The diagram implies that ports 2, 3 & 4 are for load / store and
that ports 0 & 1 are for computation. It shows that port 0 & 1 have
both a floating point (x87 scalar? SSE scalar?) and SSE unit. Does
this mean that Core can dispatch two independent SSE instructions
per cycle (although presumably still with a 2 cycle latency)? Can
it execute independent (scalar) floating point multiply and add per
cycle?
Yes, in principle, at least for short periods of time. Other things
like loop overhead, limitations on the number of register file read
ports, decode bandwidth, floating point operand edge case stalls,
etc. can get in the way of achieving sustained 2 flop/cycle in scalar
arithmetic in real world problems.
Additionally, a lot of the optimisation literature says to avoid
instructions which generate multiple micro-ops. However, I haven't
been able to find anything which details which instructions decode
to how many micro-ops. I assume that this will probably only be
applicable to the more convoluted instructions (e.g. operating
systems support), but it would still be nice to know.

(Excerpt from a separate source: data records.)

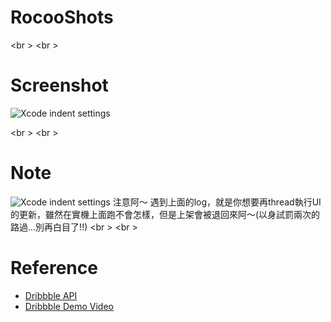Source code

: # RocooShots

<br \>
<br \>

# Screenshot
![Xcode indent settings](https://github.com/rocooshiang/LearningSwiftRecord/blob/ModifyBranch/SideProjects/list/RocooShots/Screenshot/Image1.jpg)

<br \>
<br \>

# Note
![Xcode indent settings](https://github.com/rocooshiang/LearningSwiftRecord/blob/ModifyBranch/SideProjects/list/RocooShots/Screenshot/Image2.png)
注意阿～ 遇到上面的log，就是你想要再thread執行UI的更新，雖然在實機上面跑不會怎樣，但是上架會被退回來阿～(以身試罰兩次的路過...別再白目了!!)
<br \>
<br \>

# Reference
* [Dribbble API](http://developer.dribbble.com/v1/)
* [Dribbble Demo Video](http://www.appdesignvault.com/xcode-swift-tutorial-dribbble/)

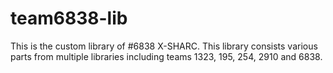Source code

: # team6838-lib
This is the custom library of #6838 X-SHARC. This library consists various parts from multiple libraries including teams 1323, 195, 254, 2910 and 6838.
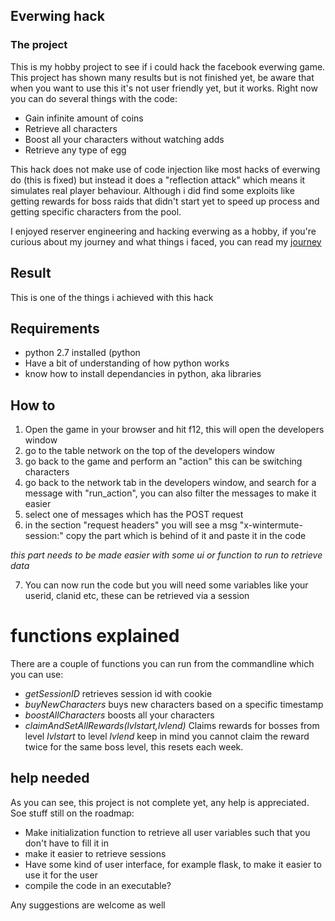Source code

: ## Everwing hack

### The project

This is my hobby project to see if i could hack the facebook everwing game. This project has shown many results but is not finished yet, be aware that when you want to use this it's not user friendly yet, but it works.
Right now you can do several things with the code:
* Gain infinite amount of coins
* Retrieve all characters
* Boost all your characters without watching adds
* Retrieve any type of egg

This hack does not make use of code injection like most hacks of everwing do (this is fixed) but instead it does a "reflection attack" which means it simulates real player behaviour. Although i did find some exploits like getting rewards for boss raids that didn't start yet to speed up process and getting specific characters from the pool.

I enjoyed reserver engineering and hacking everwing as a hobby, if you're curious about my journey and what things i faced, you can read my [journey](journey.md)

## Result

This is one of the things i achieved with this hack

## Requirements
* python 2.7 installed (python
* Have a bit of understanding of how python works
* know how to install dependancies in python, aka libraries

## How to
1. Open the game in your browser and hit f12, this will open the developers window
2. go to the table network on the top of the developers window
3. go back to the game and perform an "action" this can be switching characters
4. go back to the network tab in the developers window, and search for a message with "run_action", you can also filter the messages to make it easier
5. select one of messages which has the POST request
6. in the section "request headers" you will see a msg "x-wintermute-session:" copy the part which is behind of it and paste it in the code

*this part needs to be made easier with some ui or function to run to retrieve data*

7. You can now run the code but you will need some variables like your userid, clanid etc, these can be retrieved via a session

# functions explained
There are a couple of functions you can run from the commandline which you can use:
* *getSessionID* retrieves session id with cookie
* *buyNewCharacters* buys new characters based on a specific timestamp
* *boostAllCharacters* boosts all your characters
* *claimAndSetAllRewards(lvlstart,lvlend)* Claims rewards for bosses from level *lvlstart* to level *lvlend* keep in mind you cannot claim the reward twice for the same boss level, this resets each week.




## help needed
As you can see, this project is not complete yet, any help is appreciated.
Soe stuff still on the roadmap:
* Make initialization function to retrieve all user variables such that you don't have to fill it in
* make it easier to retrieve sessions
* Have some kind of user interface, for example flask, to make it easier to use it for the user
* compile the code in an executable?

Any suggestions are welcome as well
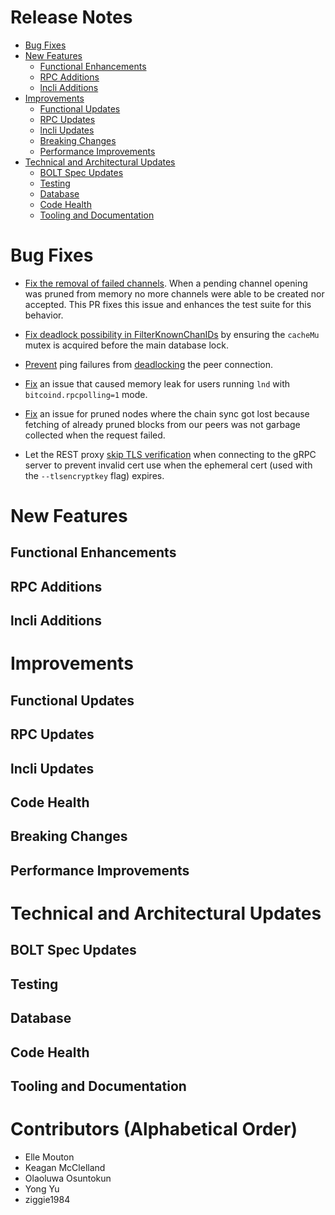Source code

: # Release Notes
- [Bug Fixes](#bug-fixes)
- [New Features](#new-features)
    - [Functional Enhancements](#functional-enhancements)
    - [RPC Additions](#rpc-additions)
    - [lncli Additions](#lncli-additions)
- [Improvements](#improvements)
    - [Functional Updates](#functional-updates)
    - [RPC Updates](#rpc-updates)
    - [lncli Updates](#lncli-updates)
    - [Breaking Changes](#breaking-changes)
    - [Performance Improvements](#performance-improvements)
- [Technical and Architectural Updates](#technical-and-architectural-updates)
    - [BOLT Spec Updates](#bolt-spec-updates)
    - [Testing](#testing)
    - [Database](#database)
    - [Code Health](#code-health)
    - [Tooling and Documentation](#tooling-and-documentation)

# Bug Fixes

* [Fix the removal of failed
  channels](https://github.com/vanditshah99/lnd/pull/8406). When a pending
  channel opening was pruned from memory no more channels were able to be
  created nor accepted. This PR fixes this issue and enhances the test suite
  for this behavior.
 
* [Fix deadlock possibility in
  FilterKnownChanIDs](https://github.com/vanditshah99/lnd/pull/8400) by
  ensuring the `cacheMu` mutex is acquired before the main database lock.

* [Prevent](https://github.com/vanditshah99/lnd/pull/8385) ping failures
  from [deadlocking](https://github.com/vanditshah99/lnd/issues/8379)
  the peer connection.

* [Fix](https://github.com/vanditshah99/lnd/pull/8401) an issue that
  caused memory leak for users running `lnd` with `bitcoind.rpcpolling=1`
  mode.

* [Fix](https://github.com/vanditshah99/lnd/pull/8428) an issue for pruned
  nodes where the chain sync got lost because fetching of already pruned blocks
  from our peers was not garbage collected when the request failed.

* Let the REST proxy [skip TLS 
  verification](https://github.com/vanditshah99/lnd/pull/8437) when 
  connecting to the gRPC server to prevent invalid cert use when the ephemeral 
  cert (used with the  `--tlsencryptkey` flag) expires. 

# New Features
## Functional Enhancements
## RPC Additions
## lncli Additions

# Improvements
## Functional Updates
## RPC Updates
## lncli Updates
## Code Health
## Breaking Changes
## Performance Improvements

# Technical and Architectural Updates
## BOLT Spec Updates
## Testing
## Database
## Code Health
## Tooling and Documentation

# Contributors (Alphabetical Order)

* Elle Mouton
* Keagan McClelland
* Olaoluwa Osuntokun
* Yong Yu
* ziggie1984
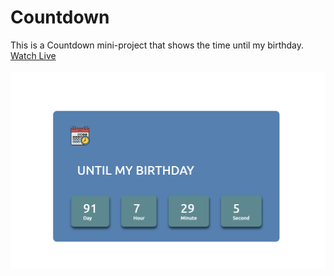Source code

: # Countdown
This is a Countdown mini-project that shows the time until my birthday.</br>
[Watch Live](https://mohammadkiaei.github.io/Countdown-miniproj/)
</br>
</br>
![Countdown](https://github.com/mohammadkiaei/Countdown-miniproj/blob/main/img/Countdown.png)
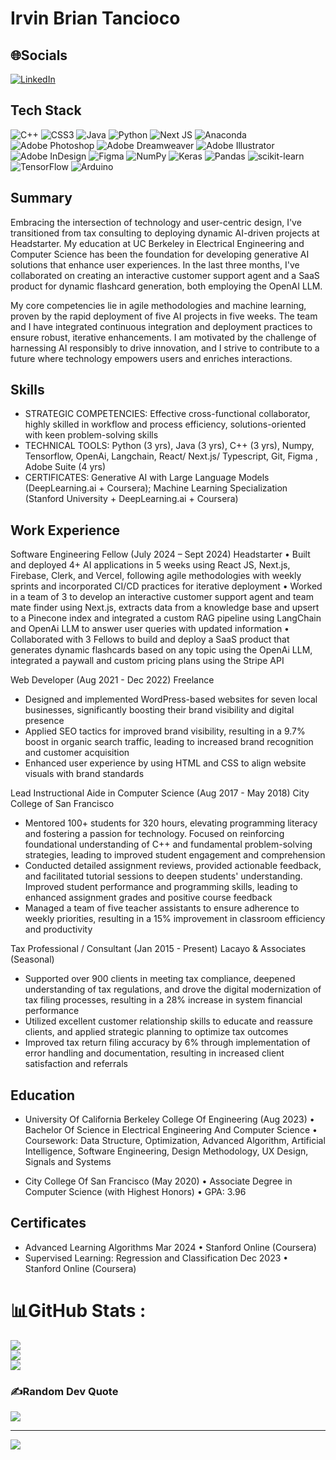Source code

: # Irvin Brian Tancioco

## 🌐Socials
[![LinkedIn](https://img.shields.io/badge/LinkedIn-%230077B5.svg?logo=linkedin&logoColor=white)](https://linkedin.com/in/https://www.linkedin.com/in/irvintancioco) 

## Tech Stack
![C++](https://img.shields.io/badge/c++-%2300599C.svg?style=for-the-badge&logo=c%2B%2B&logoColor=white) ![CSS3](https://img.shields.io/badge/css3-%231572B6.svg?style=for-the-badge&logo=css3&logoColor=white) ![Java](https://img.shields.io/badge/java-%23ED8B00.svg?style=for-the-badge&logo=java&logoColor=white) ![Python](https://img.shields.io/badge/python-3670A0?style=for-the-badge&logo=python&logoColor=ffdd54) ![Next JS](https://img.shields.io/badge/Next-black?style=for-the-badge&logo=next.js&logoColor=white) ![Anaconda](https://img.shields.io/badge/Anaconda-%2344A833.svg?style=for-the-badge&logo=anaconda&logoColor=white) ![Adobe Photoshop](https://img.shields.io/badge/adobephotoshop-%2331A8FF.svg?style=for-the-badge&logo=adobephotoshop&logoColor=white) ![Adobe Dreamweaver](https://img.shields.io/badge/Adobe%20Dreamweaver-FF61F6.svg?style=for-the-badge&logo=Adobe%20Dreamweaver&logoColor=white) ![Adobe Illustrator](https://img.shields.io/badge/adobeillustrator-%23FF9A00.svg?style=for-the-badge&logo=adobeillustrator&logoColor=white) ![Adobe InDesign](https://img.shields.io/badge/Adobe%20InDesign-49021F?style=for-the-badge&logo=adobeindesign&logoColor=white) 	![Figma](https://img.shields.io/badge/figma-%23F24E1E.svg?style=for-the-badge&logo=figma&logoColor=white) ![NumPy](https://img.shields.io/badge/numpy-%23013243.svg?style=for-the-badge&logo=numpy&logoColor=white) ![Keras](https://img.shields.io/badge/Keras-%23D00000.svg?style=for-the-badge&logo=Keras&logoColor=white) ![Pandas](https://img.shields.io/badge/pandas-%23150458.svg?style=for-the-badge&logo=pandas&logoColor=white) ![scikit-learn](https://img.shields.io/badge/scikit--learn-%23F7931E.svg?style=for-the-badge&logo=scikit-learn&logoColor=white) ![TensorFlow](https://img.shields.io/badge/TensorFlow-%23FF6F00.svg?style=for-the-badge&logo=TensorFlow&logoColor=white) ![Arduino](https://img.shields.io/badge/-Arduino-00979D?style=for-the-badge&logo=Arduino&logoColor=white)

## Summary
Embracing the intersection of technology and user-centric design, I've transitioned from tax consulting to deploying dynamic AI-driven projects at Headstarter. My education at UC Berkeley in Electrical Engineering and Computer Science has been the foundation for developing generative AI solutions that enhance user experiences. In the last three months, I've collaborated on creating an interactive customer support agent and a SaaS product for dynamic flashcard generation, both employing the OpenAI LLM.

My core competencies lie in agile methodologies and machine learning, proven by the rapid deployment of five AI projects in five weeks. The team and I have integrated continuous integration and deployment practices to ensure robust, iterative enhancements. I am motivated by the challenge of harnessing AI responsibly to drive innovation, and I strive to contribute to a future where technology empowers users and enriches interactions.

## Skills
* STRATEGIC COMPETENCIES: Effective cross-functional collaborator, highly skilled in workflow and process efficiency, solutions-oriented with keen problem-solving skills
* TECHNICAL TOOLS: Python (3 yrs), Java (3 yrs), C++ (3 yrs), Numpy, Tensorflow, OpenAi, Langchain, React/ Next.js/ Typescript, Git, Figma , Adobe Suite (4 yrs)
* CERTIFICATES: Generative AI with Large Language Models (DeepLearning.ai + Coursera); Machine Learning Specialization (Stanford University + DeepLearning.ai + Coursera)

## Work Experience

Software Engineering Fellow (July 2024 – Sept 2024)
Headstarter
• Built and deployed 4+ AI applications in 5 weeks using React JS, Next.js, Firebase, Clerk, and Vercel, following agile methodologies with weekly sprints and incorporated CI/CD practices for iterative deployment
• Worked in a team of 3 to develop an interactive customer support agent and team mate finder using Next.js, extracts data from a knowledge base and upsert to a Pinecone index and integrated a custom RAG pipeline using LangChain and OpenAi LLM to answer user queries with updated information
• Collaborated with 3 Fellows to build and deploy a SaaS product that generates dynamic flashcards based on any topic using the OpenAi LLM, integrated a paywall and custom pricing plans using the Stripe API

Web Developer (Aug 2021 - Dec 2022)
Freelance
* Designed and implemented WordPress-based websites for seven local businesses, significantly boosting their brand
visibility and digital presence
* Applied SEO tactics for improved brand visibility, resulting in a 9.7% boost in organic search traffic, leading to
increased brand recognition and customer acquisition
* Enhanced user experience by using HTML and CSS to align website visuals with brand standards

Lead Instructional Aide in Computer Science (Aug 2017 - May 2018)
City College of San Francisco
* Mentored 100+ students for 320 hours, elevating programming literacy and fostering a passion for technology.
Focused on reinforcing foundational understanding of C++ and fundamental problem-solving strategies, leading to
improved student engagement and comprehension
* Conducted detailed assignment reviews, provided actionable feedback, and facilitated tutorial sessions to deepen
students' understanding. Improved student performance and programming skills, leading to enhanced assignment
grades and positive course feedback
* Managed a team of five teacher assistants to ensure adherence to weekly priorities, resulting in a 15% improvement in
classroom efficiency and productivity

Tax Professional / Consultant (Jan 2015 - Present)
Lacayo & Associates (Seasonal)
* Supported over 900 clients in meeting tax compliance, deepened understanding of tax regulations, and drove the
digital modernization of tax filing processes, resulting in a 28% increase in system financial performance
* Utilized excellent customer relationship skills to educate and reassure clients, and applied strategic planning to
optimize tax outcomes
* Improved tax return filing accuracy by 6% through implementation of error handling and documentation, resulting in
increased client satisfaction and referrals

## Education
* University Of California Berkeley College Of Engineering (Aug 2023)  •  Bachelor Of Science in Electrical Engineering And Computer Science
• Coursework: Data Structure, Optimization, Advanced Algorithm, Artificial Intelligence, Software Engineering, Design Methodology, UX Design, Signals and Systems
  
* City College Of San Francisco (May 2020)  •  Associate Degree in Computer Science (with Highest Honors)  •  GPA: 3.96 

## Certificates
* Advanced Learning Algorithms Mar 2024  •  Stanford Online (Coursera)
* Supervised Learning: Regression and Classification Dec 2023  •  Stanford Online (Coursera)



# 📊GitHub Stats :
![](https://github-readme-stats.vercel.app/api?username=itancio&theme=radical&hide_border=false&include_all_commits=true&count_private=false)<br/>
![](https://github-readme-streak-stats.herokuapp.com/?user=itancio&theme=radical&hide_border=false)<br/>
![](https://github-readme-stats.vercel.app/api/top-langs/?username=itancio&theme=radical&hide_border=false&include_all_commits=true&count_private=false&layout=compact)

### ✍️Random Dev Quote
![](https://quotes-github-readme.vercel.app/api?type=horizontal&theme=dark)

---
[![](https://visitcount.itsvg.in/api?id=itancio&icon=2&color=1)](https://visitcount.itsvg.in)



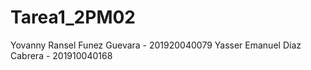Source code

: # Tarea1_2PM02
Yovanny Ransel Funez Guevara - 201920040079
Yasser Emanuel Diaz Cabrera  - 201910040168
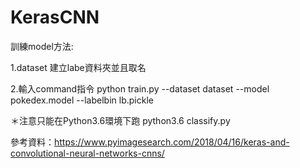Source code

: # KerasCNN

訓練model方法:

1.dataset 建立labe資料夾並且取名

2.輸入command指令 python train.py --dataset dataset --model pokedex.model --labelbin lb.pickle

＊注意只能在Python3.6環境下跑
python3.6 classify.py

參考資料：https://www.pyimagesearch.com/2018/04/16/keras-and-convolutional-neural-networks-cnns/
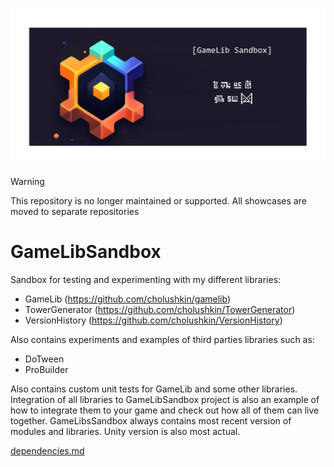 ![logo](Images/repository-open-graph-gamelibsandbox.png)

> [!WARNING]
> This repository is no longer maintained or supported. All showcases are moved to separate repositories 

# GameLibSandbox
Sandbox for testing and experimenting with my different libraries:
  * GameLib (https://github.com/cholushkin/gamelib)
  * TowerGenerator (https://github.com/cholushkin/TowerGenerator)
  * VersionHistory (https://github.com/cholushkin/VersionHistory)

Also contains experiments and examples of third parties libraries such as:
  * DoTween
  * ProBuilder


Also contains custom unit tests for GameLib and some other libraries.
Integration of all libraries to GameLibSandbox project is also an example of how to integrate them to your game and check out how all of them can live together. 
GameLibsSandbox always contains most recent version of modules and libraries. Unity version is also most actual.

[dependencies.md](dependencies.md)
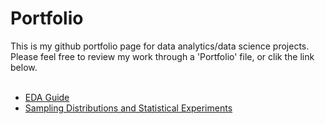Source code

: # Portfolio
This is my github portfolio page for data analytics/data science projects. Please feel free to review my work through a 'Portfolio' file, or clik the link below.
<br>
<br>
- [EDA Guide](https://github.com/sh1508/sh1508.github.io/blob/main/Portfolio/EDA%20Guide/EDA%20Guide.ipynb)
- [Sampling Distributions and Statistical Experiments](https://github.com/sh1508/sh1508.github.io/blob/main/Portfolio/Sampling%20Distributions%20and%20Statistical%20Experiments/Sampling%20Distributions%20and%20Statistical%20Experiments.ipynb)
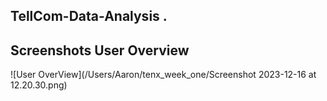 ## TellCom-Data-Analysis .
## Screenshots User Overview
![User OverView](/Users/Aaron/tenx_week_one/Screenshot 2023-12-16 at 12.20.30.png)
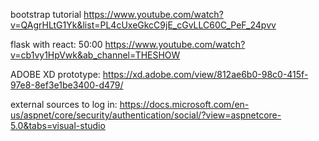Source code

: bootstrap tutorial
https://www.youtube.com/watch?v=QAgrHLtG1Yk&list=PL4cUxeGkcC9jE_cGvLLC60C_PeF_24pvv

flask with react:
50:00
https://www.youtube.com/watch?v=cb1vy1HpVwk&ab_channel=THESHOW

ADOBE XD prototype:
https://xd.adobe.com/view/812ae6b0-98c0-415f-97e8-8ef3e1be3400-d479/

external sources to log in:
https://docs.microsoft.com/en-us/aspnet/core/security/authentication/social/?view=aspnetcore-5.0&tabs=visual-studio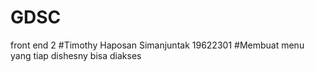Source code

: # GDSC
front end 2
#Timothy Haposan Simanjuntak 19622301
#Membuat menu yang tiap dishesny bisa diakses
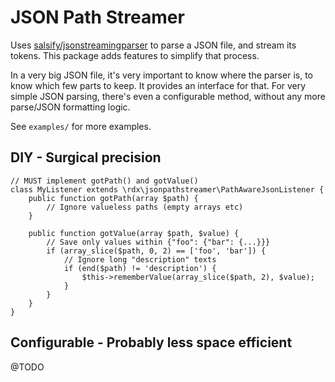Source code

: JSON Path Streamer
====

Uses [salsify/jsonstreamingparser](https://github.com/salsify/jsonstreamingparser)
to parse a JSON file, and stream its tokens. This package adds
features to simplify that process.

In a very big JSON file, it's very important to know where
the parser is, to know which few parts to keep. It provides
an interface for that. For very simple JSON parsing, there's
even a configurable method, without any more parse/JSON
formatting logic.

See `examples/` for more examples.

DIY - Surgical precision
----

	// MUST implement gotPath() and gotValue()
	class MyListener extends \rdx\jsonpathstreamer\PathAwareJsonListener {
		public function gotPath(array $path) {
			// Ignore valueless paths (empty arrays etc)
		}

		public function gotValue(array $path, $value) {
			// Save only values within {"foo": {"bar": {...}}}
			if (array_slice($path, 0, 2) == ['foo', 'bar']) {
				// Ignore long "description" texts
				if (end($path) != 'description') {
					$this->rememberValue(array_slice($path, 2), $value);
				}
			}
		}
	}

Configurable - Probably less space efficient
----

@TODO
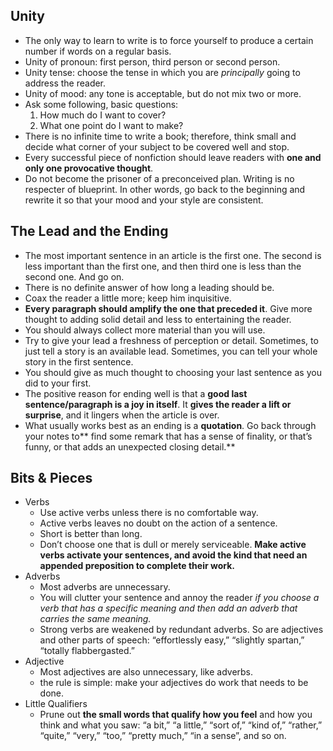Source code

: ## Unity
- The only way to learn to write is to force yourself to produce a certain number if words on a regular basis.
- Unity of pronoun: first person, third person or second person.
- Unity tense: choose the tense in which you are *principally* going to address the reader.
- Unity of mood: any tone is acceptable, but do not mix two or more.
- Ask some following, basic questions:
	1. How much do I want to cover?
	1. What one point do I want to make?
- There is no infinite time to write a book; therefore, think small and decide what corner of your subject to be covered well and stop.
- Every successful piece of nonfiction should leave readers with **one and only one provocative thought**.
- Do not become the prisoner of a preconceived plan. Writing is no respecter of blueprint. In other words, go back to the beginning and rewrite it so that your mood and your style are consistent.

## The Lead and the Ending
- The most important sentence in an article is the first one. The second is less important than the first one, and then third one is less than the second one. And go on.
- There is no definite answer of how long a leading should be.
- Coax the reader a little more; keep him inquisitive.
- **Every paragraph should amplify the one that preceded it**. Give more thought to adding solid detail and less to entertaining the reader.
- You should always collect more material than you will use.
- Try to give your lead a freshness of perception or detail. Sometimes, to just tell a story is an available lead. Sometimes, you can tell your whole story in the first sentence.
- You should give as much thought to choosing your last sentence as you did to your first.
- The positive reason for ending well is that a **good last sentence/paragraph is a joy in itself**. It **gives the reader a lift or surprise**, and it lingers when the article is over.
- What usually works best as an ending is a **quotation**. Go back through your notes to** find some remark that has a sense of finality, or that’s funny, or that adds an unexpected closing detail.**

## Bits & Pieces
- Verbs
	- Use active verbs unless there is no comfortable way.
	- Active verbs leaves no doubt on the action of a sentence.
	- Short is better than long.
	- Don’t choose one that is dull or merely serviceable. **Make active verbs activate your sentences, and avoid the kind that need an appended preposition to complete their work.**
- Adverbs
	- Most adverbs are unnecessary.
	- You will clutter your sentence and annoy the reader *if you choose a verb that has a specific meaning and then add an adverb that carries the same meaning.*
	- Strong verbs are weakened by redundant adverbs. So are adjectives and other parts of speech: “effortlessly easy,” “slightly spartan,” “totally flabbergasted.”
- Adjective
	- Most adjectives are also unnecessary, like adverbs.
	- the rule is simple: make your adjectives do work that needs to be done.
- Little Qualifiers
	- Prune out **the small words that qualify how you feel** and how you think and what you saw: “a bit,” “a little,” “sort of,” “kind of,” “rather,” “quite,” “very,” “too,” “pretty much,” “in a sense”, and so on.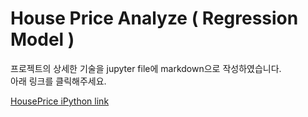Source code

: # House Price Analyze ( Regression Model )

프로젝트의 상세한 기술을 jupyter file에 markdown으로 작성하였습니다.<br/>
아래 링크를 클릭해주세요.

[HousePrice iPython link](https://github.com/HyunSu-Jin/regression_house_price/blob/master/data_analyze_house.ipynb)

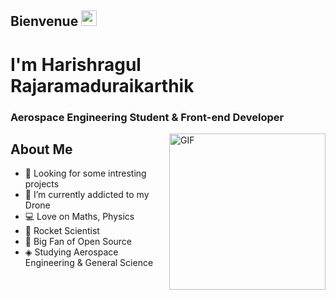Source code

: ## Bienvenue <img src="https://media.giphy.com/media/hvRJCLFzcasrR4ia7z/giphy.gif" width="25px">

# I'm Harishragul Rajaramaduraikarthik

### Aerospace Engineering Student & Front-end Developer

<img align="right" alt="GIF" src="https://github.com/harishragul/harishragul/blob/e6ecb4ccd60536c24131dc7d10ed08c0761f9a73/C.gif?raw=true" width="250" height="250" />

## About Me
- 🔭 Looking for some intresting projects
- 🌱 I’m currently addicted to my Drone 
- 💻 Love on Maths, Physics
- 🚀 Rocket Scientist
- 🎃 Big Fan of Open Source
- ◈ Studying Aerospace Engineering & General Science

That is not a good assumption. If you play around with Shark a bit,
you'll notice that there are PMCs for instructions retired and µops
retired.
Also, are there plans to release documentation about optimising for
the Intel architecture? By which I mean something comparable to the
current copious (and excellent) Altivec documentation.
Hmmm... I think maybe that falls under the area of questions about
future products. I can certainly tell you that we understand the
value of such documentation, needing that sort of info ourselves to
vectorize/optimize our own code! There is some stuff up already...